There are so many impersonal parties out there—at stores, at nightclubs, at former gas stations that have been turned into public-art installations—that it is just nice when someone opens her home to celebrate whatever it is that she wants to celebrate.

On Tuesday, the playwright, novelist and television writer Theresa Rebeck hosted a fundraising dinner for the writers organization Pen America at her home in Brooklyn. (This year’s Pen literary awards, honoring, among others, Katherine Boo and Larry Kramer, will take place on Monday at the CUNY Graduate Center.)

Ms. Rebeck’s guests included the novelist Elinor Lipman; the playwright Marsha Norman; Tim Sanford, the artistic director of Playwrights Horizons; and Meg Wolitzer, whom the evening was celebrating. Ms. Wolitzer read briefly from her best-selling book “The Interestings,” about the lives of a group of friends who meet at an artsy summer camp (emphasis on “briefly”).

“It’ll sort of be like those children’s versions of classic literature,” Ms.
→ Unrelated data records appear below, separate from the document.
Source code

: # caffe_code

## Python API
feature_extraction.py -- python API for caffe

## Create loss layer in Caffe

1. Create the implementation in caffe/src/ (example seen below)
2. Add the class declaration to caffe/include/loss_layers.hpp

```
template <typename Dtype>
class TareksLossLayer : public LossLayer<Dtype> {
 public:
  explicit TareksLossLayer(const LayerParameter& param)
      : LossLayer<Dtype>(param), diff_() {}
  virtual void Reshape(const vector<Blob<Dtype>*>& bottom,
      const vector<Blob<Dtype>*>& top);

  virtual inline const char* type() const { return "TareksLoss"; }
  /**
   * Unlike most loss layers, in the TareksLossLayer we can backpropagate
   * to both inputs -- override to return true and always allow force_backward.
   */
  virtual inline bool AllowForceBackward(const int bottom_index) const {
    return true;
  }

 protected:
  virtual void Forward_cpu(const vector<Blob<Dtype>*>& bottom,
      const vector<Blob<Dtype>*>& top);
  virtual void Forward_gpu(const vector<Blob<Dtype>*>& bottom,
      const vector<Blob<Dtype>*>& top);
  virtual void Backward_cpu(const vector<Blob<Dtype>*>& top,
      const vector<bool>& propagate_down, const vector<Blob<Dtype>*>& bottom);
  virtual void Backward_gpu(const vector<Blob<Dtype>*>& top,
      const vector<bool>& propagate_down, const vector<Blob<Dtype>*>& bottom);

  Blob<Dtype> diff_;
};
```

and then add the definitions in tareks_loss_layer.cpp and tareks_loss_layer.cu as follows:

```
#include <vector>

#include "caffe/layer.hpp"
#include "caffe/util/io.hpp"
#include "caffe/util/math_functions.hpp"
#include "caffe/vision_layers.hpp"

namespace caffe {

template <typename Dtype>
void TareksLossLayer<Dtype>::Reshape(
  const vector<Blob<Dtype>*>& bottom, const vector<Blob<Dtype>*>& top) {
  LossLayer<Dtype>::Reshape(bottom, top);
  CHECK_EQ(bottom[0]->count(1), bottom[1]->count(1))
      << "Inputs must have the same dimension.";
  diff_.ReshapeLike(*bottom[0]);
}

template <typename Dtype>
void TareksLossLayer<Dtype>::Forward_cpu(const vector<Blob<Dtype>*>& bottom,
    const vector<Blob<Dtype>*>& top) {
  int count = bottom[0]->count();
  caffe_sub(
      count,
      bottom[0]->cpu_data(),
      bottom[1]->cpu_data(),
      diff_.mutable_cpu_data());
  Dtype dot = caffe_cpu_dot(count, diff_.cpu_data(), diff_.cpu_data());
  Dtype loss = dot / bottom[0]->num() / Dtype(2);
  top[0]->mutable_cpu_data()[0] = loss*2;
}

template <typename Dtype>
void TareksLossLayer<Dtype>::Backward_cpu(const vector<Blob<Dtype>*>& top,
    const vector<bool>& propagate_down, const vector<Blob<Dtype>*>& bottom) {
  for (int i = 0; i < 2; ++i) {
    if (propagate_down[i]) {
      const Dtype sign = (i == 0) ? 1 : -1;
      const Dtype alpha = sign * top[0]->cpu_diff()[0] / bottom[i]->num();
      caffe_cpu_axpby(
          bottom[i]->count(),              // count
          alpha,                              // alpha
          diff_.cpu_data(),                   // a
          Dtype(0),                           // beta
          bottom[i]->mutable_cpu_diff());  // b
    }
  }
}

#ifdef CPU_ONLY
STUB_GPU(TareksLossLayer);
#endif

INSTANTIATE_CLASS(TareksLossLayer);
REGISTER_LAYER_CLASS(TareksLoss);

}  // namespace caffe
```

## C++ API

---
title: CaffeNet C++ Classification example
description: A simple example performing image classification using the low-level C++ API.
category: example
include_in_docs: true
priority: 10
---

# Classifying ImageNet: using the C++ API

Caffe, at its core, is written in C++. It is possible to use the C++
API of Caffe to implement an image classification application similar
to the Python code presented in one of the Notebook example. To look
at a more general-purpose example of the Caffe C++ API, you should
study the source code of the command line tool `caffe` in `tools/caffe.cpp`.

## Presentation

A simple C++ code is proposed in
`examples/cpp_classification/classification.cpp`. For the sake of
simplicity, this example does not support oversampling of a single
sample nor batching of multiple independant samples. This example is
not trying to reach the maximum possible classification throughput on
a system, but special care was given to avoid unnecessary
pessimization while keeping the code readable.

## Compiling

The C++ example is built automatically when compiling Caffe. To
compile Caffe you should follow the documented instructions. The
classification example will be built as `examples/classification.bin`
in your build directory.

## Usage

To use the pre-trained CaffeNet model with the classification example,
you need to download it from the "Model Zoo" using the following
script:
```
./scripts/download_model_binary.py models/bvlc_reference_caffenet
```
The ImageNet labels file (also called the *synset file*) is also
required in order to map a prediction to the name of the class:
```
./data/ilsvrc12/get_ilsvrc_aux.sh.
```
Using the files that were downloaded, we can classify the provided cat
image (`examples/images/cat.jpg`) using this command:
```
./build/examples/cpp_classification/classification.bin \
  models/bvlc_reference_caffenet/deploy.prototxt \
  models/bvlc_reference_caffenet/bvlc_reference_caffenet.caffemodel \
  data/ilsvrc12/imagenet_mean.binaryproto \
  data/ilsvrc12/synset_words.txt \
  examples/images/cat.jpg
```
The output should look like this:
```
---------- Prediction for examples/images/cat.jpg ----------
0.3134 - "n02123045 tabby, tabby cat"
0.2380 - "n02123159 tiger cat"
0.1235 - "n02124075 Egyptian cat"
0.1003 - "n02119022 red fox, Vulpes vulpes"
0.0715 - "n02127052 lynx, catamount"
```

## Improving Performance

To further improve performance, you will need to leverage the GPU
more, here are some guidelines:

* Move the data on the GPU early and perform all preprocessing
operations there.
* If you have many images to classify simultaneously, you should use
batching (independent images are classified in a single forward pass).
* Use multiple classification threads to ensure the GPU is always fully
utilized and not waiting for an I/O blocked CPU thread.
Wolitzer said, referencing abridged Tolstoy. “You know, ‘All happy families are alike, but Anna Karenina’s family was different. And, wow, she got hit by a train.’”

Ms. Wolitzer asked how many people in Ms. Rebeck’s living room had been at summer camp. Nearly everyone raised a hand.

“You go anywhere out of New York, and only one person raises their hands,” Ms. Wolitzer said. “Then I usually say, ‘This book isn’t about summer camp. It’s about getting older and disappointment. Who’s experienced that?’ And then all the hands go up.”

Ms. Rebeck and Ms. Wolitzer also described the book, in which one character becomes far more successful—both artistically and financially—than all the others, as being about “quiet envy.”

Quiet envy—or even envy of the relatively loud variety—was, no doubt, a particularly rampant emotion earlier in the evening at a party for the Key to the Cure campaign at the gorgeous, art-filled, Park Avenue home of Jamie Tisch.

“Wait,” said the fashion designer Dennis Basso. “She has a DJ in her living room?” (It was just for the night, and it was Harley Viera Newton.)

Ms. Tisch was celebrating the longtime partnership of the Entertainment Industry Foundation’s (EIF) Women’s Cancer Research Fund (WCRF) with Saks Fifth Avenue. (She is a co-founder of the WCRF.) Each year, the department store partners with a celebrity and a fashion designer to create a T-shirt, with proceeds going to WCRF. This year the celebrity is Jennifer Aniston and the designer is Peter Dundas of Pucci.

In the last few years, Ms. Tisch has moved from Los Angeles to New York, and, she said, “we’ve never had a chance for our new friends here to mix with our old friends. It felt like an appropriate time and place. We didn’t want to have a large event.”

Among the “interestings” at this party were Tamara Mellon; Steve Sadove of Saks; Elizabeth Lindemann; Coralie Charriol; the R&B singer Ciara; and the football-player-turned-talk-show-host Michael Strahan, who, we told him, is inescapable on Taxi TV.

“Every time I get in a taxi, I turn it off,” Mr. Strahan said.

Of course the cause was a good one, but we couldn’t tell if Mr. Strahan was disappointed or not that there wouldn’t be a Key to the Cure T-shirt available in his size. The shirts, which sell for $35 at Saks, are only available for the ladies.

“It wouldn’t fit me either,” Mr. Sadove said. “Remember that 85% of our business is women.”

“If you gave me a large, that’s not going to work for me,” he said. “I need a XXL.”

“We’ll stitch four of them together for you,” Mr. Dundas said.

Mr. Dundas conceded that even if it didn’t quite fit, he might wear one of his women’s Key to the Cure shirts. “I’ve been known to wear things that are quite tight,” he said. How interesting: a fashion designer living on the edge. He had only one night in New York before heading back to Europe. What would he do?

“All of the things that I’m not supposed to be doing,” he said. “And that I can’t do in Paris.”